Dependencies: the relevant fetchers must be live and tested.

9. Memory hygiene

Scope: The .claude/projects/.../memory/ directory accumulates entries. Some go stale, some duplicate. Weekly pass to consolidate and remove.

Per-slot deliverable: review 5 memory entries, prune or merge.

Done when: ongoing, never "done." Aim for the index staying under 20 entries.

Dependencies: none.

10. Public-site SEO + brand fundamentals

Scope: terrapulse.info needs the basics for organic discovery and credibility. Open Graph tags, structured-data markup for papers (DataCatalog / ScholarlyArticle schema.org), sitemap.xml, robots.txt, canonical URLs, social preview images.

Per-slot deliverable: one fundamental added or improved.

Done when: site passes Lighthouse audit at ≥90 SEO and a manual eyeball check on Twitter Card preview / LinkedIn / Reddit.

Dependencies: none.

Part 3 — How to pick the next idle slice

When daily cadence is done and there's capacity, pick the next slice using this rule, in order:

Any project a follow-up issue is blocking? If yes, that one. (E.g., if I file an issue under #1 and a follow-up needs the project to advance, prioritize it.)
Any project where a one-slot push would close it? Closing a project is more valuable than opening a new one.
Any project visibly stale (no commit in 14 days)? If yes, that one. Stale projects feel abandoned.
Otherwise round-robin through the roster by the order above.

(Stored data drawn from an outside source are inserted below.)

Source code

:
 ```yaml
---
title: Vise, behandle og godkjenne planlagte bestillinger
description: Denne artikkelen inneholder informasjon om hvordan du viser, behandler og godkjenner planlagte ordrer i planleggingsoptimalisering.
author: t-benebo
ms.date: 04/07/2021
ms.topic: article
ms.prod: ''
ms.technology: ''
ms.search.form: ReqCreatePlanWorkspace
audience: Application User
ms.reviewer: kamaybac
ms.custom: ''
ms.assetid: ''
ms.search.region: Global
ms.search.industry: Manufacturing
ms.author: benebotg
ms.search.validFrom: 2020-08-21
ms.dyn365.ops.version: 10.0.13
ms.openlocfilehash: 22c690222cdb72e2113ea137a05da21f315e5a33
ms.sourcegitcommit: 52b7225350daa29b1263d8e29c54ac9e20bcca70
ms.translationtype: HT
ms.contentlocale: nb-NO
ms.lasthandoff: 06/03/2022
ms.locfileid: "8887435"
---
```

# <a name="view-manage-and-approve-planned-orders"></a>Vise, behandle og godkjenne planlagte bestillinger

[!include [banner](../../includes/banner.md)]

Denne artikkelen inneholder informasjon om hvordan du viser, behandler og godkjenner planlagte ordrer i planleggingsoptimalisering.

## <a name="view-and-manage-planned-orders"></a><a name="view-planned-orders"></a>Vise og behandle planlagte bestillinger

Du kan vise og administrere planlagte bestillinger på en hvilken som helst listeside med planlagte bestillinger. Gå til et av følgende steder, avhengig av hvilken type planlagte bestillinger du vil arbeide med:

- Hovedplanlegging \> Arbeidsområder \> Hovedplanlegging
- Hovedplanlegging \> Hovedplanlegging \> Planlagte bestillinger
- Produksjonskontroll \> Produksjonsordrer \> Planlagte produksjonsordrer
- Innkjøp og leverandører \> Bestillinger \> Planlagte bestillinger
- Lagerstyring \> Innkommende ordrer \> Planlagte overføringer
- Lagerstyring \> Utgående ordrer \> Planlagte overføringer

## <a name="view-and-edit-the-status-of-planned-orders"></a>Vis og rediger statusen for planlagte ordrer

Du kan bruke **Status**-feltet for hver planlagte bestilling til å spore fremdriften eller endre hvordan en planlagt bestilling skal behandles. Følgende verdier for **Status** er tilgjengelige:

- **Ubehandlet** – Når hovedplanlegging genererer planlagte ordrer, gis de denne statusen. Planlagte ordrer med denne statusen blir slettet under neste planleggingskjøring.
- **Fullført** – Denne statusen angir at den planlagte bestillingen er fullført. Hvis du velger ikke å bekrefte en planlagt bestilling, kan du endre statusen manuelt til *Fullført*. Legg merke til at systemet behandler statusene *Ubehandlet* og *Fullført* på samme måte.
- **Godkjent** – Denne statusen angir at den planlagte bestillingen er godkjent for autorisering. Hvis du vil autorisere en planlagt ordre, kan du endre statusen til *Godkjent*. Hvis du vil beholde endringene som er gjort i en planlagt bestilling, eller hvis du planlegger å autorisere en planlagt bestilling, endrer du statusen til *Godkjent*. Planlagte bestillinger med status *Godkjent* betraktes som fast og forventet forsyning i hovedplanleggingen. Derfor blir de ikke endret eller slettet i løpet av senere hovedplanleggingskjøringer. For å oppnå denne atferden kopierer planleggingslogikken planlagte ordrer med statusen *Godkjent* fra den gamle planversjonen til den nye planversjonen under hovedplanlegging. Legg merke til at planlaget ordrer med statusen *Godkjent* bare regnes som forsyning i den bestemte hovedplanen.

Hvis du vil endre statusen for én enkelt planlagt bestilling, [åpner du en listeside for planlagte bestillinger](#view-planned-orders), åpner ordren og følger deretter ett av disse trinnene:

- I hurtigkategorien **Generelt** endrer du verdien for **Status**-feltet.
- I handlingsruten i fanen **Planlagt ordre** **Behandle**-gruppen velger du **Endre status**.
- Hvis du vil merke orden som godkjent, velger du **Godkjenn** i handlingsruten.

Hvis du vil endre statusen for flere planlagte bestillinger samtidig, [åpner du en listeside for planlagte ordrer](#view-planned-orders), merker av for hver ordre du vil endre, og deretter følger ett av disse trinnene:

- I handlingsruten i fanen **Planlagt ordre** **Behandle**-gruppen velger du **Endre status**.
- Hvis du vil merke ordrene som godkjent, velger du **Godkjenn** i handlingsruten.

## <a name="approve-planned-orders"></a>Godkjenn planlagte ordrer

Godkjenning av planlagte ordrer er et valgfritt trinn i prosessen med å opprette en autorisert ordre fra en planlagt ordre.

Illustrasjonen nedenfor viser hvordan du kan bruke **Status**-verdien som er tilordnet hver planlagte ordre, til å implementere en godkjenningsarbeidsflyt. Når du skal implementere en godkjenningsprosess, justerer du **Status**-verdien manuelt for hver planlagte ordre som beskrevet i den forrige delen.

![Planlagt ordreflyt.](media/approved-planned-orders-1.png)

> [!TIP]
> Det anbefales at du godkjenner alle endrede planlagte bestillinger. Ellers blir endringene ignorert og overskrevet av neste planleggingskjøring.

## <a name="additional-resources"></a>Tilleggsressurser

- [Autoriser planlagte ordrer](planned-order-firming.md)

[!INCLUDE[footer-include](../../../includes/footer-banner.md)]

No project should run > 30 minutes per slot. If something needs more, file it as its own dedicated issue with a "needs deep-work session" label and resume during a planned block.

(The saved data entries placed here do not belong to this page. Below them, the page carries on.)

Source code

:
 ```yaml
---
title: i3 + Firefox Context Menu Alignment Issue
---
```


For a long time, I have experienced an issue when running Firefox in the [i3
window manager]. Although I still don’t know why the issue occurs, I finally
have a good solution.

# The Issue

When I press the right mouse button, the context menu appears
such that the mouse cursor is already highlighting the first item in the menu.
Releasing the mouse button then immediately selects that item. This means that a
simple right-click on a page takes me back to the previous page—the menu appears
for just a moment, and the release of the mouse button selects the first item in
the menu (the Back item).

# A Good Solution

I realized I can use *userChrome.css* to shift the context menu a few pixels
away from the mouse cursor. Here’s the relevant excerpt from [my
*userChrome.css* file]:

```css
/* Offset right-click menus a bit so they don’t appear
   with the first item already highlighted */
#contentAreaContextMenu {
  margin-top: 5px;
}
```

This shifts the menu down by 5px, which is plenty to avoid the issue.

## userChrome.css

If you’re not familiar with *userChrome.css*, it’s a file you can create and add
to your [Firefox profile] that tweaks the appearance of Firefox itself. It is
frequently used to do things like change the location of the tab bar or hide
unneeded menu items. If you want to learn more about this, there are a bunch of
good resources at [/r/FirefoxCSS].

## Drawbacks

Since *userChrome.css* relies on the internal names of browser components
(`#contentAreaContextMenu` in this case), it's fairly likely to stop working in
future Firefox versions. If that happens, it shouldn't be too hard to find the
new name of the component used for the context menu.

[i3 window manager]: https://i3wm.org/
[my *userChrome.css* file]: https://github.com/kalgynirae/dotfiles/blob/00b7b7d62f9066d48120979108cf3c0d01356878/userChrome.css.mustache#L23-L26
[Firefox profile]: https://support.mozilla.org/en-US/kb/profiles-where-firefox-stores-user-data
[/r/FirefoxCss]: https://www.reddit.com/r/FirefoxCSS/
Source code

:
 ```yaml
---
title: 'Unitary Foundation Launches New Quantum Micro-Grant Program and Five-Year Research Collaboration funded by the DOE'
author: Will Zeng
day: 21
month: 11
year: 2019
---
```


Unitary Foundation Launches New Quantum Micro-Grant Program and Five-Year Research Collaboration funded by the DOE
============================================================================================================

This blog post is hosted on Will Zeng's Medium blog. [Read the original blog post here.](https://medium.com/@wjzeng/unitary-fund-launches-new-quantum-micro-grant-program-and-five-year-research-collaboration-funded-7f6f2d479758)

Part 4 — Token & cadence budget

The weekly cadence (Mon-Fri blocks) totals ~2-3 hours of focused work. Multi-day project slices add another ~30 min/day where capacity allows. So a healthy week looks like:

Day	Cadence block	Idle project slice (optional)
Mon	Data integrity audit (~30 min)	1 slice (~30 min)
Tue	Editorial review (~20 min)	1 slice (~30 min)
Wed	Public surface QA (~20 min)	1 slice (~30 min)
Thu	Infrastructure & cost (~30 min)	1 slice (~30 min)
Fri	Brand readout (~30 min)	— (focus on readout)

That's ~4-5 hours/week. Anything beyond that is paper-work (i.e., actually running a PMA paper from an issue), which is a separate budget item triggered by Brad filing an issue.

If a week's events drain tokens unusually hard (a live event, a paper, a backfill), idle slices get skipped first. Cadence blocks are the floor; idle slices are the ceiling.